Another factor chiseling away at resolve to be more firm is that the cookie tin, which is actually rather small, is typically filled with these healthy grain-free sugar cookies from Chocolate Covered Katie. Or a vegan variation of these, which I created for Madhava. And right now, it’s loosely packed with these, date-sweetened, just a bit chewy, gluten free and vegan ‘blondie’ bars I had sifting around in my mind for awhile and finally got to try.  

Bars (2 of 6)
For someone who makes a point of trying
not to eat cookies too often and goes to fairly significant lengths to make sure treats are on the healthy (for treats) side, I seem to have established a longstanding reputation for having a stash pile of cookies. Pre-parenting, our house was a routine stop-by for friends who routed long bike rides specifically to include a snack break from the freezer. When little F was born, the baking took a sharp downturn for a good while. But then my little sous chef got into mixing, measuring, stirring and baking with me…and there you go.
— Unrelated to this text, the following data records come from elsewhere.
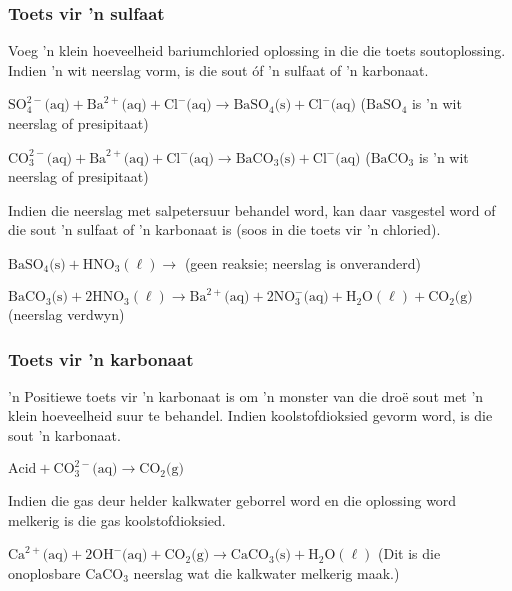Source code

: \subsubsection*{Toets vir 'n sulfaat}
\nopagebreak
Voeg 'n klein hoeveelheid bariumchloried oplossing in die die toets soutoplossing.  Indien 'n wit neerslag vorm, is die sout óf 'n sulfaat of 'n karbonaat.\par 
$\text{SO}_{4}^{2-} \text{(aq)} + {\text{Ba}}^{2+} \text{(aq)} + {\text{Cl}}^{-} \text{(aq)} \to {\text{BaSO}}_{4} \text{(s)} + {\text{Cl}}^{-} \text{(aq)} $ (${\text{BaSO}}_{4}$ is 'n wit neerslag of presipitaat)\par 
$\text{CO}_{3}^{2-} \text{(aq)} + {\text{Ba}}^{2+} \text{(aq)} + {\text{Cl}}^{-} \text{(aq)} \to {\text{BaCO}}_{3} \text{(s)} + {\text{Cl}}^{-} \text{(aq)} $ (${\text{BaCO}}_{3}$ is 'n wit neerslag of presipitaat)\par 
Indien die neerslag met salpetersuur behandel word, kan daar vasgestel word of die sout 'n sulfaat of 'n karbonaat is (soos in die toets vir 'n chloried).\par 
${\text{BaSO}}_{4} \text{(s)} + {\text{HNO}}_{3} (\ell) \to $ (geen reaksie; neerslag is onveranderd)\par 
${\text{BaCO}}_{3} \text{(s)} + 2{\text{HNO}}_{3} (\ell) \to \text{Ba}^{2+} \text{(aq)} + 2\text{NO}_{3}^{-} \text{(aq)} + {\text{H}}_{2}\text{O} (\ell) + {\text{CO}}_{2} \text{(g)} $ (neerslag verdwyn)\par 

\subsubsection*{Toets vir 'n karbonaat}
\nopagebreak
 'n Positiewe toets vir 'n karbonaat is om 'n monster van die droë sout met 'n klein hoeveelheid suur te behandel. Indien koolstofdioksied gevorm word, is die sout  'n karbonaat.\par 
$\text{Acid} + \text{CO}_{3}^{2-} \text{(aq)} \to {\text{CO}}_{2} \text{(g)} $\par 
Indien die gas deur helder kalkwater geborrel word en die oplossing word melkerig is die gas koolstofdioksied.\par 
${\text{Ca}^{2+}} \text{(aq)} + 2\text{OH}^{-} \text{(aq)} + {\text{CO}}_{2} \text{(g)} \to {\text{CaCO}}_{3} \text{(s)} + \text{H}_{2}\text{O} (\ell) $ (Dit is die onoplosbare ${\text{CaCO}}_{3}$ neerslag wat die kalkwater melkerig maak.)\par 


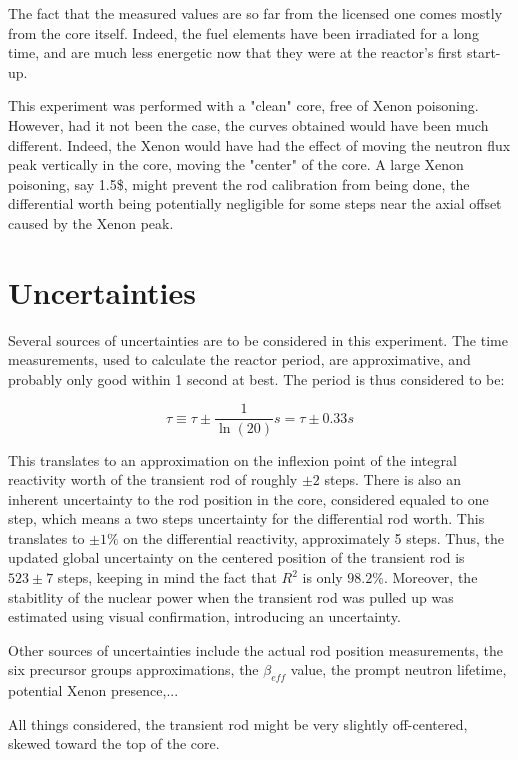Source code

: The fact that the measured values are so far from the licensed one comes mostly from the core itself. Indeed, the fuel elements have been irradiated for a long time, and are much less energetic now that they were at the reactor's first start-up.


This experiment was performed with a "clean" core, free of Xenon poisoning. However, had it not been the case, the curves obtained would have been much different. Indeed, the Xenon would have had the effect of moving the neutron flux peak vertically in the core, moving the "center" of the core. A large Xenon poisoning, say 1.5\$, might prevent the rod calibration from being done, the differential worth being potentially negligible for some steps near the axial offset caused by the Xenon peak.




\section{Uncertainties}

Several sources of uncertainties are to be considered in this experiment. The time measurements, used to calculate the reactor period, are approximative, and probably only good within 1 second at best. The period is thus considered to be:

\begin{equation}\label{eq9}
\tau \equiv \tau \pm \frac{1}{\ln(20)} s = \tau \pm 0.33 s
\end{equation}

This translates to an approximation on the inflexion point of the integral reactivity worth of the transient rod of roughly $\pm 2$ steps. There is also an inherent uncertainty to the rod position in the core, considered equaled to one step, which means a two steps uncertainty for the differential rod worth. This translates to $\pm 1\%$ on the differential reactivity, approximately 5 steps. Thus, the updated global uncertainty on the centered position of the transient rod is $523 \pm 7$ steps, keeping in mind the fact that $R^2$ is only $98.2\%$. Moreover, the stabitlity of the nuclear power when the transient rod was pulled up was estimated using visual confirmation, introducing an uncertainty.

Other sources of uncertainties include the actual rod position measurements, the six precursor groups approximations, the $\beta_{eff}$ value, the prompt neutron lifetime, potential Xenon presence,...

All things considered, the transient rod might be very slightly off-centered, skewed toward the top of the core.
The freezer was back in action as a (healthy-for-cookies) cookie trove.

Bars (4 of 6)

These were originally meant to be a makeover of these quinoa cinnamon toffee bars I made for Ancient Harvest and loved when tasted but didn’t eat. They’re not dairy-free, for one thing. I had a few adaptations in mind, but before long the tweaks piled up so much there was barely any resemblance to the first version and walah! Whole new cookie. (In case you’re wondering, yes I just thought it would be fun to say/write ‘walah’.) They’re rather guiltless, and yummy. Superb fresh from the oven, with that gooey meltaway chocolate quality; and they hold up amazingly well in the freezer. They may even be best–once the straight from the oven time has passed–straight from the freezer.

Chat wedding practice (3 of 5)There was a moment the other week while we were both still sick when I just collapsed in a mire of loneliness, negativity, and feeling sorry for myself. Everything was on hold. We were so cooped up. I hit such a low point that, looking over at my conked out child lying next to me on the bed, I felt the words pulse quietly against my brain, “This you-and-me alone deal is just not enough.” And as soon as the thought made its presence known, I recanted it. Truly, just then this diaphanous turning-point kind of ray of light glimmered into the room, kissing little F’s face; he opened his eyes and smiled, and out poured bright, loving energy that just flooded me.

Yeah, I was tired and prone to being overly emotional with every emotion all at once, but it was moving. You are absolutely, without question, more than enough, all by yourself, and always, my heart said to him. But it also managed to slip me a quiet revelation that one day, I need to be enough all by myself, too. I’m not sure I ever even felt quite that way before motherhood. It’s good to have goals.

Right now, I am so enjoying living in the fullness that is mostly this amazing little person, with nearly every choice I make, professionally, socially, and emotionally, pivoting around him. Right now, it’s enough to consciously work one day at a time at one day feeling enough as just me, myself. And trust that as time continues to flow that I will at least find solace in evolving reasons to keep a freezer stash of (healthy) cookies.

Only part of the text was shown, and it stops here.